[Opening THE DATA section]

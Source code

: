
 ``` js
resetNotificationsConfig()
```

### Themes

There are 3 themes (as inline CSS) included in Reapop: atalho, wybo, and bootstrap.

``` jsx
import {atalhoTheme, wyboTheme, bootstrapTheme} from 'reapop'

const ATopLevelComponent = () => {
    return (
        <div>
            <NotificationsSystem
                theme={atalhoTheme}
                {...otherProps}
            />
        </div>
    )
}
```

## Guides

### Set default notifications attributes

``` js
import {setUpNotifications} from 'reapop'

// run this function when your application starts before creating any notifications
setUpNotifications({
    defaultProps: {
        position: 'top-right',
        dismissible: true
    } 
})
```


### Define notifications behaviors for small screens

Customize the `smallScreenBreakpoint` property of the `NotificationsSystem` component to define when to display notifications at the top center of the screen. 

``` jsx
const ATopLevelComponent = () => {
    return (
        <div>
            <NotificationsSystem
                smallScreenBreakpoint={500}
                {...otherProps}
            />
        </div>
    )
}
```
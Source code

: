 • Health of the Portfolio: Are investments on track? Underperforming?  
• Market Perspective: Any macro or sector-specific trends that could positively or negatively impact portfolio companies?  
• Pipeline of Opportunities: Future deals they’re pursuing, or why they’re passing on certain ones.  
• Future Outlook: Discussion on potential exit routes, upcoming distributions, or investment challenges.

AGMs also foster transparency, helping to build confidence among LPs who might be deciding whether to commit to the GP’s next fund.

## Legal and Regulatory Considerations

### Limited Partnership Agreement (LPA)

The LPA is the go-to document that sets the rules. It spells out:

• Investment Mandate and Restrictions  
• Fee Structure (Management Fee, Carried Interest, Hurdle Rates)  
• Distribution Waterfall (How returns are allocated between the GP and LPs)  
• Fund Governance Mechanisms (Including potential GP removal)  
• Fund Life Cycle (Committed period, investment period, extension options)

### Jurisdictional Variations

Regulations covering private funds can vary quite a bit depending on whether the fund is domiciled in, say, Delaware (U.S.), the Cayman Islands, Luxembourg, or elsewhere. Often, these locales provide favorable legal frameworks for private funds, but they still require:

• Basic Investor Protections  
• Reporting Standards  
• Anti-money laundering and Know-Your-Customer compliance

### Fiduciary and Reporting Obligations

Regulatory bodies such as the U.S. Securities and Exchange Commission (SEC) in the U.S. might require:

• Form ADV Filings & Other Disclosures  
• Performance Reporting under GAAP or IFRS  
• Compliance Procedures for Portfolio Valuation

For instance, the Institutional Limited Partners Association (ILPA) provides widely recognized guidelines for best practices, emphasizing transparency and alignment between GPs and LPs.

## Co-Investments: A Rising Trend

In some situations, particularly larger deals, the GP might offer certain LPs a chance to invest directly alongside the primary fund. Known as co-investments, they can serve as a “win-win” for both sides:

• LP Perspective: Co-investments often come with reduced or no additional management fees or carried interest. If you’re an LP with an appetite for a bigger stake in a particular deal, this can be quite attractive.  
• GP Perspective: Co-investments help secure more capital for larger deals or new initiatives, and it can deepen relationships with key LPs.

[Closing THE DATA section]

| EXERCISE GOAL |
Find the lines that mention "Reporting" in the entries and show them.

| EXERCISE RESULT |
• Reporting Standards  
### Fiduciary and Reporting Obligations
• Performance Reporting under GAAP or IFRS  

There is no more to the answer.